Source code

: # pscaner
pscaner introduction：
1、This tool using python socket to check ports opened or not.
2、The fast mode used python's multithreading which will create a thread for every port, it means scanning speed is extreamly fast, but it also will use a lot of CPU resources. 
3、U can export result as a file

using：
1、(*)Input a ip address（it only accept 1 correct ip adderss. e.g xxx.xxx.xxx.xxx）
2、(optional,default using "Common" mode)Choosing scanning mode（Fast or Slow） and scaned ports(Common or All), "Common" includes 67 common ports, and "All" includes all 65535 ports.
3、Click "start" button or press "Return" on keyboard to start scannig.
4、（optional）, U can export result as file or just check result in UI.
════
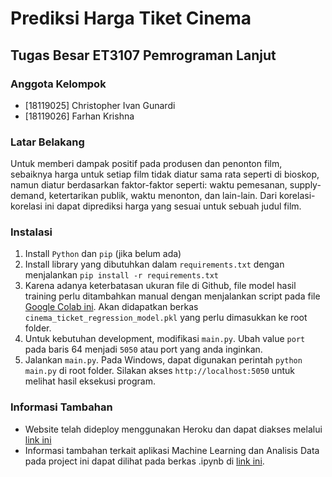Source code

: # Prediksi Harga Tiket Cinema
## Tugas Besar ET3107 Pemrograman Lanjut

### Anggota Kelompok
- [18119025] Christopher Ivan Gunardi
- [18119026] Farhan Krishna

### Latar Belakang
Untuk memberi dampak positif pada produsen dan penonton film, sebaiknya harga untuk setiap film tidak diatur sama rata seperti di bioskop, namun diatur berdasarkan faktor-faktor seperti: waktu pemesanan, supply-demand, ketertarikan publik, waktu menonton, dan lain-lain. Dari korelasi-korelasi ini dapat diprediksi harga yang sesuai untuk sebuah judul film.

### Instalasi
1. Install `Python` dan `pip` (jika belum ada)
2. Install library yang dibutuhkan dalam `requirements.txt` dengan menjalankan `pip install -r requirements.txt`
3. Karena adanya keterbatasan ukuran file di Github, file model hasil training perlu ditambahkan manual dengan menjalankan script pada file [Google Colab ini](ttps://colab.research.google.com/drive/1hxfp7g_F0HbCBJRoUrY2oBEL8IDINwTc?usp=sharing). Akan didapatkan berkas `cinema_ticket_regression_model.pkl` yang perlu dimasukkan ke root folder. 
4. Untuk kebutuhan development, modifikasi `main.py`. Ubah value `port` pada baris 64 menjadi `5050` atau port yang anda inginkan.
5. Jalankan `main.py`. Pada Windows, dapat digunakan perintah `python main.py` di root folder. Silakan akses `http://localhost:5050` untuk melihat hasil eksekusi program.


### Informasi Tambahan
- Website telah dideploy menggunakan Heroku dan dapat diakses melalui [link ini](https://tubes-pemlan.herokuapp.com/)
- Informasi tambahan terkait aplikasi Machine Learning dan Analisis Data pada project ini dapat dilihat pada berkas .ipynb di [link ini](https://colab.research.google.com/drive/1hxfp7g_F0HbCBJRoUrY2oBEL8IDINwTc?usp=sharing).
════
**Exercise description**
Please output the lines of the listing above that fall in the stretch from the one with "1、This tool using" through the one with "4、（optional）, U can", exactly and only those.

**Response area**
1、This tool using python socket to check ports opened or not.
2、The fast mode used python's multithreading which will create a thread for every port, it means scanning speed is extreamly fast, but it also will use a lot of CPU resources. 
3、U can export result as a file

using：
1、(*)Input a ip address（it only accept 1 correct ip adderss. e.g xxx.xxx.xxx.xxx）
2、(optional,default using "Common" mode)Choosing scanning mode（Fast or Slow） and scaned ports(Common or All), "Common" includes 67 common ports, and "All" includes all 65535 ports.
3、Click "start" button or press "Return" on keyboard to start scannig.
4、（optional）, U can export result as file or just check result in UI.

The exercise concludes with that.